The two basic concepts we have to know when dealing in such scenarios are

Dataset: Dataset API provides a type-safe, object-oriented programming interface.Datasets provide compile-time type safety—which means that production applications can be checked for errors before they are run—and they allow direct operations over user-defined classes
DataFrame:DataFrame is an alias for an untyped Dataset [Row]. DataFrame is a distributed collection of data organized into named columns. It is conceptually equivalent to a table in a relational database or a data frame in R/Python, but with richer optimizations under the hood

Being conceptually similar to a table in a relational database, the Dataset is the structure that will hold our RDBMS data:

val dataset = sparkSession.read.jdbc(…);

Here’s the parameters description:

url: JDBC database url of the form jdbc:subprotocol:subname.
table: Name of the table in the external database.
columnName: the name of a column of integral type that will be used for partitioning.
lowerBound: the minimum value of columnName used to decide partition stride.
upperBound: the maximum value of columnName used to decide partition stride.
numPartitions: the number of partitions. This, along with lowerBound (inclusive), upperBound(exclusive), form partition strides for generated WHERE clause expressions used to split the columncolumnName` evenly. When the input is less than 1, the number is set to 1.
connectionProperties: JDBC database connection arguments, a list of arbitrary string tag/value. Normally at least a “user” and “password” property should be included. “fetchsize” can be used to control the number of rows per fetch.
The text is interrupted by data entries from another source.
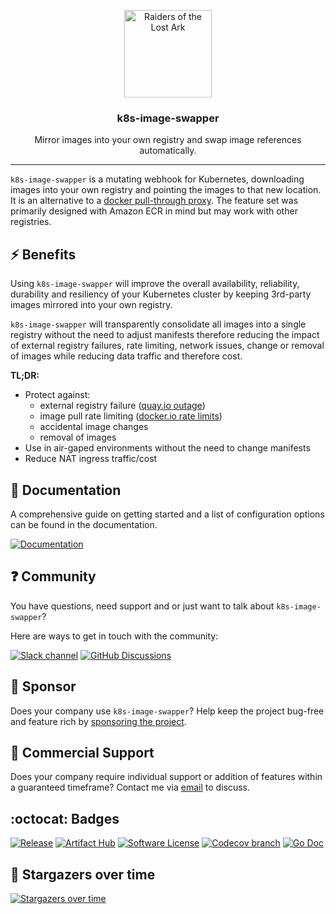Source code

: <p align="center">
  <img alt="Raiders of the Lost Ark" src="docs/img/indiana.gif" height="140" />
  <h3 align="center">k8s-image-swapper</h3>
  <p align="center">Mirror images into your own registry and swap image references automatically.</p>
</p>

---

`k8s-image-swapper` is a mutating webhook for Kubernetes, downloading images into your own registry and pointing the images to that new location.
It is an alternative to a [docker pull-through proxy](https://docs.docker.com/registry/recipes/mirror/).
The feature set was primarily designed with Amazon ECR in mind but may work with other registries.

## :zap: Benefits

Using `k8s-image-swapper` will improve the overall availability, reliability, durability and resiliency of your
Kubernetes cluster by keeping 3rd-party images mirrored into your own registry.

`k8s-image-swapper` will transparently consolidate all images into a single registry without the need to adjust manifests
therefore reducing the impact of external registry failures, rate limiting, network issues, change or removal of images
while reducing data traffic and therefore cost.

**TL;DR:**

* Protect against:
  * external registry failure ([quay.io outage](https://www.reddit.com/r/devops/comments/f9kiej/quayio_is_experiencing_an_outage/))
  * image pull rate limiting ([docker.io rate limits](https://www.docker.com/blog/scaling-docker-to-serve-millions-more-developers-network-egress/))
  * accidental image changes
  * removal of images
* Use in air-gaped environments without the need to change manifests
* Reduce NAT ingress traffic/cost

## :book: Documentation

A comprehensive guide on getting started and a list of configuration options can be found in the documentation.

[![Documentation](https://img.shields.io/badge/Documentation-2FA4E7?style=for-the-badge&logo=ReadMe&logoColor=white)](https://estahn.github.io/k8s-image-swapper/index.html)

## :question: Community

You have questions, need support and or just want to talk about `k8s-image-swapper`?

Here are ways to get in touch with the community:

[![Slack channel](https://img.shields.io/badge/Slack_Channel-4A154B?style=for-the-badge&logo=slack&logoColor=white)](http://slack.kubernetes.io/)
[![GitHub Discussions](https://img.shields.io/badge/GITHUB_DISCUSSION-181717?style=for-the-badge&logo=github&logoColor=white)](https://github.com/estahn/k8s-image-swapper/discussions)


## :heart_decoration: Sponsor

Does your company use `k8s-image-swapper`?
Help keep the project bug-free and feature rich by [sponsoring the project](https://github.com/sponsors/estahn).

## :office: Commercial Support

Does your company require individual support or addition of features within a guaranteed timeframe?
Contact me via [email](mailto:enrico.stahn@gmail.com) to discuss.

## :octocat: Badges

[![Release](https://img.shields.io/github/release/estahn/k8s-image-swapper.svg?style=for-the-badge)](https://github.com/backmarket-oss/k8s-image-swapper/releases/latest)
[![Artifact Hub](https://img.shields.io/badge/Artifact_Hub-417598?style=for-the-badge&logo=artifacthub&logoColor=white)](https://artifacthub.io/packages/helm/estahn/k8s-image-swapper)
[![Software License](https://img.shields.io/badge/license-MIT-brightgreen.svg?style=for-the-badge)](/LICENSE.md)
[![Codecov branch](https://img.shields.io/codecov/c/github/estahn/k8s-image-swapper/main.svg?style=for-the-badge)](https://codecov.io/gh/estahn/k8s-image-swapper)
[![Go Doc](https://img.shields.io/badge/godoc-reference-blue.svg?style=for-the-badge)](http://godoc.org/github.com/estahn/k8s-image-swapper)

## :star2: Stargazers over time

[![Stargazers over time](https://starchart.cc/estahn/k8s-image-swapper.svg)](https://starchart.cc/estahn/k8s-image-swapper)
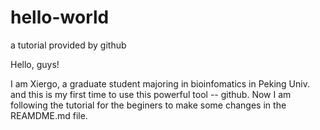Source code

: # hello-world
a tutorial provided by github

Hello, guys!

I am Xiergo, a graduate student majoring in bioinfomatics in Peking Univ. and this is my first time to use this powerful tool -- github. Now I am following the tutorial for the beginers to make some changes in the REAMDME.md file.

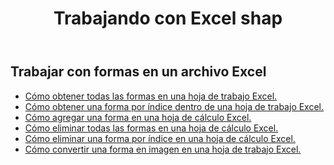 ﻿---
title: Trabajando con Excel shap
second_title: Documen
linktitle: Forma
type: docs
url: /es/shapes/
aliases: [/working-with-shapes/,/working-with-images/]
keywords: Working with shape on an Excel workshee
description: Cómo trabajar con formas en una hoja de cálculo Excel. El SDK es compatible con varios lenguajes de desarrollo, como Android, C#, Go, Java, NodeJS, Perl, PHP, Python, Ruby y Swift.
weight: 100
kwords: Excel, Office Nube, REST API, Hoja de cálculo, PDF, CSV, Json, Markdown, Trabajar con formas en una hoja de cálculo Excel
---
## Trabajar con formas en un archivo Excel

- [Cómo obtener todas las formas en una hoja de trabajo Excel.](/cells/es/shapes/get-all/)
- [Cómo obtener una forma por índice dentro de una hoja de trabajo Excel.](/cells/es/shapes/get/)
- [Cómo agregar una forma en una hoja de cálculo Excel.](/cells/es/shapes/add/)
- [Cómo eliminar todas las formas en una hoja de cálculo Excel.](/cells/es/shapes/clear/)
- [Cómo eliminar una forma por índice en una hoja de cálculo Excel.](/cells/es/shapes/delete/)
- [Cómo convertir una forma en imagen en una hoja de trabajo Excel.](/cells/es/shapes/conversion/)
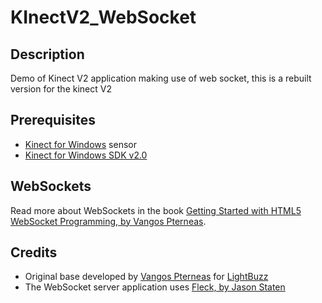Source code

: KInectV2_WebSocket
==================

Description
---
Demo of Kinect V2 application making use of web socket, this is a rebuilt version for the kinect V2

Prerequisites
---
* [Kinect for Windows](http://goo.gl/qYrkJu) sensor
* [Kinect for Windows SDK v2.0](http://goo.gl/CSc6lV)

WebSockets
---
Read more about WebSockets in the book [Getting Started with HTML5 WebSocket Programming, by Vangos Pterneas](http://amzn.to/19cvMj9).


Credits
---
* Original base developed by [Vangos Pterneas](http://pterneas.com) for [LightBuzz](http://lightbuzz.com)
* The WebSocket server application uses [Fleck, by Jason Staten](https://github.com/statianzo/Fleck)
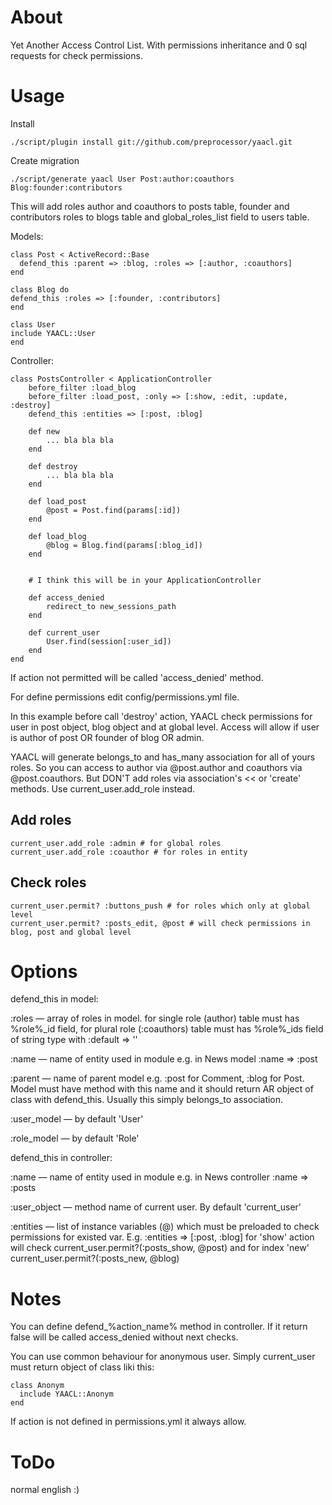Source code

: About
====

Yet Another Access Control List. With permissions inheritance and 0 sql requests for check permissions.

Usage
====

Install

	./script/plugin install git://github.com/preprocessor/yaacl.git

Create migration

	./script/generate yaacl User Post:author:coauthors Blog:founder:contributors
	
This will add roles author and coauthors to posts table, founder and contributors roles to blogs table and global_roles_list field to users table.

Models:

	class Post < ActiveRecord::Base
	  defend_this :parent => :blog, :roles => [:author, :coauthors]
	end
	
	class Blog do
    defend_this :roles => [:founder, :contributors]
	end

	class User
    include YAACL::User
	end

Controller:

	class PostsController < ApplicationController
		before_filter :load_blog
		before_filter :load_post, :only => [:show, :edit, :update, :destroy]
		defend_this :entities => [:post, :blog]
		
		def	new
			... bla bla bla
		end
		
		def	destroy
			... bla bla bla
		end
		
		def load_post
			@post = Post.find(params[:id])			
		end
		
		def load_blog
			@blog = Blog.find(params[:blog_id])			
		end
		
		
		# I think this will be in your ApplicationController
		
		def	access_denied
			redirect_to new_sessions_path
		end
		
		def	current_user
			User.find(session[:user_id])
		end
	end

If action not permitted will be called 'access_denied' method.

For define permissions edit config/permissions.yml file.

In this example before call 'destroy' action, YAACL check permissions for user in post object, blog object and at global level. Access will allow if user is author of post OR founder of blog OR admin.

YAACL will generate belongs_to and has_many association for all of yours roles. So you can access to author via @post.author and coauthors via @post.coauthors. But DON'T add roles via association's << or 'create' methods. Use current_user.add_role instead.

Add roles
----

	current_user.add_role :admin # for global roles
	current_user.add_role :coauthor # for roles in entity
	
Check roles
----

	current_user.permit? :buttons_push # for roles which only at global level
	current_user.permit? :posts_edit, @post # will check permissions in blog, post and global level

Options
====

defend_this in model:

:roles — array of roles in model. for single role (author) table must has %role%_id field, for plural role (:coauthors) table must has %role%_ids field of string type with :default => ''

:name — name of entity used in module e.g. in News model :name => :post

:parent — name of parent model e.g. :post for Comment, :blog for Post. Model must have method with this name and it should return AR object of class with defend_this. Usually this simply belongs_to association.

:user_model — by default 'User'

:role_model — by default 'Role'

defend_this in controller: 

:name — name of entity used in module e.g. in News controller :name => :posts

:user_object — method name of current user. By default 'current_user'

:entities — list of instance variables (@) which must be preloaded to check permissions for existed var. E.g. :entities => [:post, :blog] for 'show' action will check current_user.permit?(:posts_show, @post) and for index 'new' current_user.permit?(:posts_new, @blog)

Notes
====

You can define defend_%action_name% method in controller. If it return false will be called access_denied without next checks.

You can use common behaviour for anonymous user. Simply current_user must return object of class liki this:

	class Anonym
	  include YAACL::Anonym
	end
	
If action is not defined in permissions.yml it always allow.

ToDo
====

normal english :)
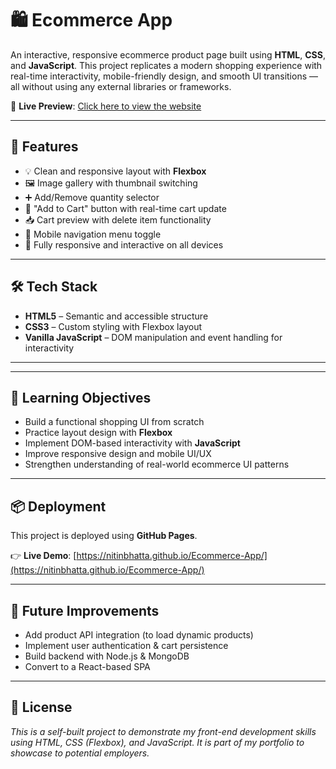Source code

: # 🛍️ Ecommerce App

An interactive, responsive ecommerce product page built using **HTML**, **CSS**, and **JavaScript**. This project replicates a modern shopping experience with real-time interactivity, mobile-friendly design, and smooth UI transitions — all without using any external libraries or frameworks.

🔗 **Live Preview**: [Click here to view the website](https://nitinbhatta.github.io/Ecommerce-App/)

---

## 🚀 Features

- 💡 Clean and responsive layout with **Flexbox**
- 🖼️ Image gallery with thumbnail switching
- ➕ Add/Remove quantity selector
- 🛒 "Add to Cart" button with real-time cart update
- 📥 Cart preview with delete item functionality
- 📱 Mobile navigation menu toggle
- 🔄 Fully responsive and interactive on all devices

---

## 🛠️ Tech Stack

- **HTML5** – Semantic and accessible structure
- **CSS3** – Custom styling with Flexbox layout
- **Vanilla JavaScript** – DOM manipulation and event handling for interactivity

---


---

## 📌 Learning Objectives

- Build a functional shopping UI from scratch
- Practice layout design with **Flexbox**
- Implement DOM-based interactivity with **JavaScript**
- Improve responsive design and mobile UI/UX
- Strengthen understanding of real-world ecommerce UI patterns

---

## 📦 Deployment

This project is deployed using **GitHub Pages**.

👉 **Live Demo**: [https://nitinbhatta.github.io/Ecommerce-App/](https://nitinbhatta.github.io/Ecommerce-App/)

---

## 📌 Future Improvements

- Add product API integration (to load dynamic products)
- Implement user authentication & cart persistence
- Build backend with Node.js & MongoDB
- Convert to a React-based SPA

---

## 📝 License

*This is a self-built project to demonstrate my front-end development skills using HTML, CSS (Flexbox), and JavaScript. It is part of my portfolio to showcase to potential employers.*


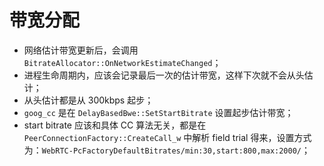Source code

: # 带宽分配

+ 网络估计带宽更新后，会调用 `BitrateAllocator::OnNetworkEstimateChanged`；
+ 进程生命周期内，应该会记录最后一次的估计带宽，这样下次就不会从头估计；
+ 从头估计都是从 300kbps 起步；
+ `goog_cc` 是在 `DelayBasedBwe::SetStartBitrate` 设置起步估计带宽；
+ start bitrate 应该和具体 CC 算法无关，都是在 `PeerConnectionFactory::CreateCall_w` 中解析 field trial 得来，设置方式为：`WebRTC-PcFactoryDefaultBitrates/min:30,start:800,max:2000/`；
DataframeReader provides various flavor of the JDBC connection:

Read data from JDBC

The first reading option loads data from a database table. This uses a single JDBC connection to pull the table into the Spark environment.

def jdbc(url: String, table: String, properties: Properties)

  val jdbcHostname = "<hostname>"
  val jdbcPort = 3306
  val jdbcDatabase = "<database>"

  // Create the JDBC URL without passing in the user and password parameters.
  val jdbcUrl = s"jdbc:sqlserver://${jdbcHostname}:${jdbcPort};database=${jdbcDatabase}"
  // Create a Properties() object to hold the parameters.
  import java.util.Properties
  val connectionProperties = new Properties()

  val jdbcUsername = ""
  val jdbcPassword = ""
  connectionProperties.put("user", s"$jdbcUsername")
  connectionProperties.put("password", s"$jdbcPassword")
  val driverClass = "com.mysql.jdbc.Driver"
  connectionProperties.setProperty("Driver", driverClass)

  val employees_table = sparkSession.read.jdbc(jdbcUrl, "employees", connectionProperties)

Configure partitioning in Spark SQL

Without any explicit definition, Spark SQL won’t partition any data, i.e. all rows will be processed by one executor. It’s not optimal since Spark was designed to parallel and distributed processing.

Correctly balanced partitions help to improve application performance. Ideally, each of executors would work on similar subset of data. To configure that in Spark SQL using RDBMS connections we must define 4 options during DataFrameReader building: the partition column, the upper and lower bounds and the desired number of partitions. At first glance it seems to be not complicated but after some code writing, they all deserve some explanations:

partitionColumn – as the name indicates, it defines the name of the column which data will be used to partition rows. One important preqrequisite – the row must be of numeric (integer or decimal) type.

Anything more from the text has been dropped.